His secondary heart stopped.

His rigid form relaxed.


 And above him, Memphis wept, Grimald cursed, Zukos remained silent, and the mortals gathered around him saluted the passing of an Astartes. Caralis could see this all, as though detached, unable to move in the slightest.

“It’s different, isn’t it Brother?” said a voice behind him.

“Aye Chief Librarian, it is indeed,” he answered, knowing who it was without turning his spirit around.

“I could let you go if you want, Caralis, Emperor knows you deserve his Peace,” said Zenthus, the Chief Librarian of the Midnight Fangs Adeptus Astartes Chapter.

“Or?” was all Caralis said.

“Or I could put you back into your body and we get you into a Dreadnought, see if you can’t dispense the Emperor’s Wrath against the orks once more,” said Zenthus, his faint blue hand gripping Caralis’ shoulder.

“I still have a few centuries of service to give Brother,” said Caralis.

“Aye that you do, now get back in that wreck of a body,” said Zenthus, the strength in his hand forcing Caralis down into his body.


 It was impossible for Grimald to believe.

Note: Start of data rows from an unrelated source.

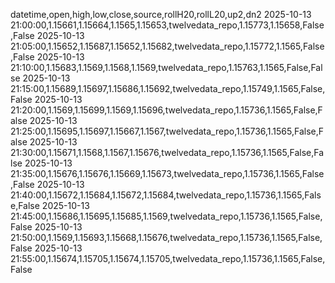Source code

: datetime,open,high,low,close,source,rollH20,rollL20,up2,dn2
2025-10-13 21:00:00,1.15661,1.15664,1.1565,1.15653,twelvedata_repo,1.15773,1.15658,False,False
2025-10-13 21:05:00,1.15652,1.15687,1.15652,1.15682,twelvedata_repo,1.15772,1.1565,False,False
2025-10-13 21:10:00,1.15683,1.1569,1.1568,1.1569,twelvedata_repo,1.15763,1.1565,False,False
2025-10-13 21:15:00,1.15689,1.15697,1.15686,1.15692,twelvedata_repo,1.15749,1.1565,False,False
2025-10-13 21:20:00,1.1569,1.15699,1.1569,1.15696,twelvedata_repo,1.15736,1.1565,False,False
2025-10-13 21:25:00,1.15695,1.15697,1.15667,1.1567,twelvedata_repo,1.15736,1.1565,False,False
2025-10-13 21:30:00,1.15671,1.1568,1.1567,1.15676,twelvedata_repo,1.15736,1.1565,False,False
2025-10-13 21:35:00,1.15676,1.15676,1.15669,1.15673,twelvedata_repo,1.15736,1.1565,False,False
2025-10-13 21:40:00,1.15672,1.15684,1.15672,1.15684,twelvedata_repo,1.15736,1.1565,False,False
2025-10-13 21:45:00,1.15686,1.15695,1.15685,1.1569,twelvedata_repo,1.15736,1.1565,False,False
2025-10-13 21:50:00,1.1569,1.15693,1.15668,1.15676,twelvedata_repo,1.15736,1.1565,False,False
2025-10-13 21:55:00,1.15674,1.15705,1.15674,1.15705,twelvedata_repo,1.15736,1.1565,False,False
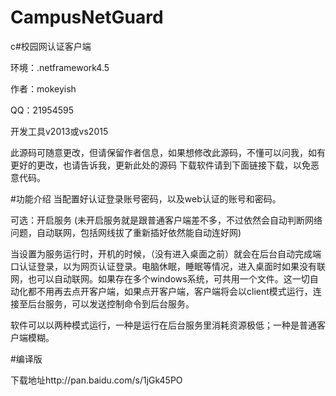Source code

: # CampusNetGuard
c#校园网认证客户端

环境：.netframework4.5

作者：mokeyish

QQ：21954595

开发工具v2013或vs2015

此源码可随意更改，但请保留作者信息，如果想修改此源码，不懂可以问我，如有更好的更改，也请告诉我，更新此处的源码
下载软件请到下面链接下载，以免恶意代码。

#功能介绍
当配置好认证登录账号密码，以及web认证的账号和密码。

可选：开启服务   (未开启服务就是跟普通客户端差不多，不过依然会自动判断网络问题，自动联网，包括网线拔了重新插好依然能自动连好网)

当设置为服务运行时，开机的时候，（没有进入桌面之前）就会在后台自动完成端口认证登录，以为网页认证登录。电脑休眠，睡眠等情况，进入桌面时如果没有联网，也可以自动联网。如果存在多个windows系统，可共用一个文件。这一切自动化都不用再去点开客户端，如果点开客户端，客户端将会以client模式运行，连接至后台服务，可以发送控制命令到后台服务。


软件可以以两种模式运行，一种是运行在后台服务里消耗资源极低；一种是普通客户端模糊。

#编译版

下载地址http://pan.baidu.com/s/1jGk45PO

His sergeant for the last century had died before his eyes, his body a ruin, his primary heart was damaged, his secondary had failed, and his multi-lung had collapsed, as had his left natural lung. He was missing both legs, and half of his hip was missing, his chest a bloody crater, his right arm was missing from the bicep, half his head had caved in from the force of the explosion that had all but eliminated the ork warlord. The other orks turned and fled at the demise of their leader, and the Lightning Vendetta squadron was joined by Thunder and Storm squadrons, each pursuing the ork horde for many miles, leaving a carpet of dead and dying. Then he heard it.

_Thump-thump. Thump-thump._

 He still couldn’t believe it as he turned to the body of his sergeant. The beat was clear. His chest rose and fell, his eye snapped open, his one remaining hand gripped Memphis’ wrist and pulled him close. The sergeant spluttered something to Memphis, who nodded his head and grinned at Grimald.

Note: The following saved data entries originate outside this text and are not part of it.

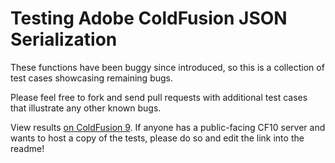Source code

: # Testing Adobe ColdFusion JSON Serialization

These functions have been buggy since introduced, so this is a collection of test cases showcasing remaining bugs.

Please feel free to fork and send pull requests with additional test cases that illustrate any other known bugs.

View results [on ColdFusion 9](http://fusiongrokker.com/demo/json/). If anyone has a public-facing CF10 server
and wants to host a copy of the tests, please do so and edit the link into the readme!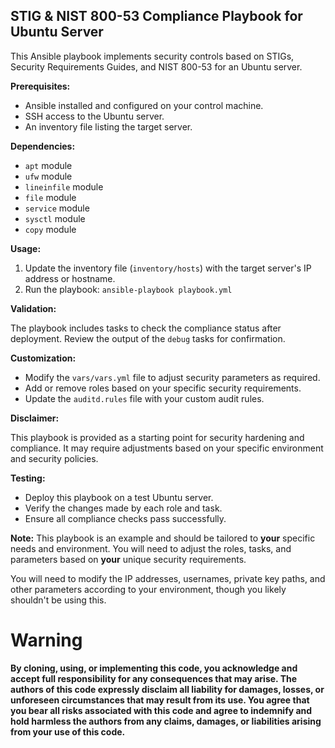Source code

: ## STIG & NIST 800-53 Compliance Playbook for Ubuntu Server

This Ansible playbook implements security controls based on STIGs, Security Requirements Guides, and NIST 800-53 for an Ubuntu server.

**Prerequisites:**

- Ansible installed and configured on your control machine.
- SSH access to the Ubuntu server.
- An inventory file listing the target server.

**Dependencies:**

- `apt` module
- `ufw` module
- `lineinfile` module
- `file` module
- `service` module
- `sysctl` module
- `copy` module

**Usage:**

1. Update the inventory file (`inventory/hosts`) with the target server's IP address or hostname.
2. Run the playbook: `ansible-playbook playbook.yml`

**Validation:**

The playbook includes tasks to check the compliance status after deployment. Review the output of the `debug` tasks for confirmation.

**Customization:**

- Modify the `vars/vars.yml` file to adjust security parameters as required.
- Add or remove roles based on your specific security requirements.
- Update the `auditd.rules` file with your custom audit rules.

**Disclaimer:**

This playbook is provided as a starting point for security hardening and compliance. It may require adjustments based on your specific environment and security policies.


**Testing:**

- Deploy this playbook on a test Ubuntu server.
- Verify the changes made by each role and task.
- Ensure all compliance checks pass successfully.

**Note:** This playbook is an example and should be tailored to **your** specific needs and environment. You will need to adjust the roles, tasks, and parameters based on **your** unique security requirements. 

You will need to modify the IP addresses, usernames, private key paths, and other parameters according to your environment, though you likely shouldn't be using this. 



# Warning

**By cloning, using, or implementing this code, you acknowledge and accept full responsibility for any consequences that may arise. The authors of this code expressly disclaim all liability for damages, losses, or unforeseen circumstances that may result from its use. You agree that you bear all risks associated with this code and agree to indemnify and hold harmless the authors from any claims, damages, or liabilities arising from your use of this code.**
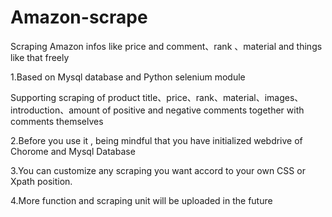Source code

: # Amazon-scrape
Scraping Amazon infos like price and comment、rank 、material and things like that freely 

1.Based on Mysql database and Python selenium module

Supporting scraping of product title、price、rank、material、images、introduction、amount of positive and negative comments together with comments themselves

2.Before you use it , being mindful that you have initialized webdrive of Chorome and Mysql Database

3.You can customize any scraping you want accord to your own CSS or Xpath position.

4.More function and scraping unit will be uploaded in the future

“Stabilize him, Apothecary, I’m calling ahead to the _Nightengale_,” said Memphis, already sending the short clicks that voxed the codes for extraction.


 Grimald nodded, and set about stabilizing the stubborn sergeant. He worked with Zukos, using the warrior as his tools. Zukos did everything as Grimald stated it, allowing the hampered Apothecary to work as though uninjured.

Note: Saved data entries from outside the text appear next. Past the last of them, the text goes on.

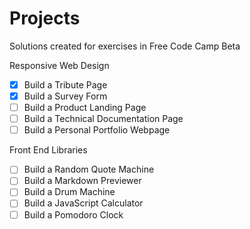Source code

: # Projects

Solutions created for exercises in Free Code Camp Beta

Responsive Web Design
- [x] Build a Tribute Page
- [x] Build a Survey Form
- [ ] Build a Product Landing Page
- [ ] Build a Technical Documentation Page
- [ ] Build a Personal Portfolio Webpage

Front End Libraries
- [ ] Build a Random Quote Machine
- [ ] Build a Markdown Previewer
- [ ] Build a Drum Machine
- [ ] Build a JavaScript Calculator
- [ ] Build a Pomodoro Clock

“Hold on a little longer Caralis, Master Antion awaits you,” said Memphis.


Caralis laughed a little before closing his eye and sealing his mind in the back of his head, where the discomfort of the Apothecary’s skills and the flaring of pain could not bother him, all his will was focussed on keeping his hearts beating.


“Awaken, Caralis of Genesis,” stated someone.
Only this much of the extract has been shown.